— Records for this exercise —
***
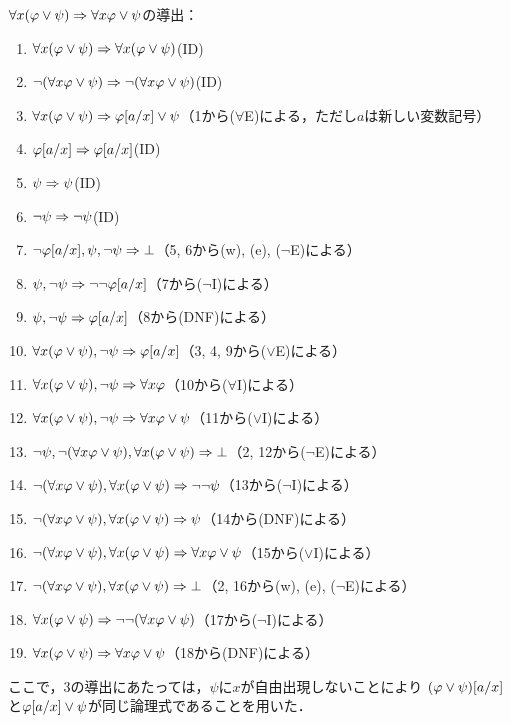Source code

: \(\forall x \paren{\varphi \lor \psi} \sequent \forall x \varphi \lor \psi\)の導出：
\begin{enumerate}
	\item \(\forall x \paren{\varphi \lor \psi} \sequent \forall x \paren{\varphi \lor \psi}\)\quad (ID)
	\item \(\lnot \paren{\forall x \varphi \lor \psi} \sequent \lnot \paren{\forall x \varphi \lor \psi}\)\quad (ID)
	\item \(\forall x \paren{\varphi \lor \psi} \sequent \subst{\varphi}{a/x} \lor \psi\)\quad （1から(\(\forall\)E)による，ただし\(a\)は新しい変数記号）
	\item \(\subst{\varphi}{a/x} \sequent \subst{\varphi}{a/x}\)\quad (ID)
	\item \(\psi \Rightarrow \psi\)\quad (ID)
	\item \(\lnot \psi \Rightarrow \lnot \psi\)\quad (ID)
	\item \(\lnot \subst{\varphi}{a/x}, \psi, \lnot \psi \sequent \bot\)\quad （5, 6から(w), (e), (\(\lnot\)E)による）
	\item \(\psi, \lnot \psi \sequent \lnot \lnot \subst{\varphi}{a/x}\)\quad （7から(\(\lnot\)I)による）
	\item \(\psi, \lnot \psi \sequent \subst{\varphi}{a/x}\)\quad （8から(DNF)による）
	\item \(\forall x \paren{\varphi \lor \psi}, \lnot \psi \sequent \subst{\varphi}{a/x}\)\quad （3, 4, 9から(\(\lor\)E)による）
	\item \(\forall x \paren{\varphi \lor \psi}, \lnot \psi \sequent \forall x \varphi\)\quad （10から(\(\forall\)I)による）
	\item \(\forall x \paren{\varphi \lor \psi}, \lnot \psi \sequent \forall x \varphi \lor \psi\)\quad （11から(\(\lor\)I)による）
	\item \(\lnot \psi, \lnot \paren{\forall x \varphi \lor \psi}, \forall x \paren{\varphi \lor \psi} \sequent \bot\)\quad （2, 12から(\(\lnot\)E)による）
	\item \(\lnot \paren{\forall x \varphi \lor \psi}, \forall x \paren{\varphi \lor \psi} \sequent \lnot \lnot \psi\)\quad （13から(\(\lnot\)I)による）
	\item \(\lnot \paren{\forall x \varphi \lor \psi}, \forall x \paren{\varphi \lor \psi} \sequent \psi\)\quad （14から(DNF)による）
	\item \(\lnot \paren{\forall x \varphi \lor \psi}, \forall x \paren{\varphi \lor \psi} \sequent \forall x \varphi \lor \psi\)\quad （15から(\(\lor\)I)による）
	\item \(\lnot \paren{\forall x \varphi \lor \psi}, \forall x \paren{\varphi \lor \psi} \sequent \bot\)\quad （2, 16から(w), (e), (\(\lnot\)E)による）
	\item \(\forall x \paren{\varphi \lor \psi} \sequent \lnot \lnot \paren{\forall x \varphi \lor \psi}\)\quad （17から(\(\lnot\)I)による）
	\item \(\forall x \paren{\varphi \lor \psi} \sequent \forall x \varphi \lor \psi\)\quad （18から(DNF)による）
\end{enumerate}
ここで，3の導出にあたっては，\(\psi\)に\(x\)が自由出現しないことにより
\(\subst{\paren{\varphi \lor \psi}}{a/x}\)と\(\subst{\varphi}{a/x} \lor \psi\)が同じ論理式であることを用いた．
***
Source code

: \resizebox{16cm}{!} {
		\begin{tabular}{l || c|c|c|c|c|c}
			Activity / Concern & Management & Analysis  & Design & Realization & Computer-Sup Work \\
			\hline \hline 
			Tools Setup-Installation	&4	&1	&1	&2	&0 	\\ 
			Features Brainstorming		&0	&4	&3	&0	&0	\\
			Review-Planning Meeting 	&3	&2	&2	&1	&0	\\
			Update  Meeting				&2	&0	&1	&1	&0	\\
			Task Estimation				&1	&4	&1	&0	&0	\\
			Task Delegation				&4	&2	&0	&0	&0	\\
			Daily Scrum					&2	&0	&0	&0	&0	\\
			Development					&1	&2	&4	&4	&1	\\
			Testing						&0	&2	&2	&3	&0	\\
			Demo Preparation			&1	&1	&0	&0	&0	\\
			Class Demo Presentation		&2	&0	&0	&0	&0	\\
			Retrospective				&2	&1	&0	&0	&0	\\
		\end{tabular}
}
***
— Instructions for the task —
Select all lines in the listing that include the word "Demo".

— Response area —
			Demo Preparation			&1	&1	&0	&0	&0	\\
			Class Demo Presentation		&2	&0	&0	&0	&0	\\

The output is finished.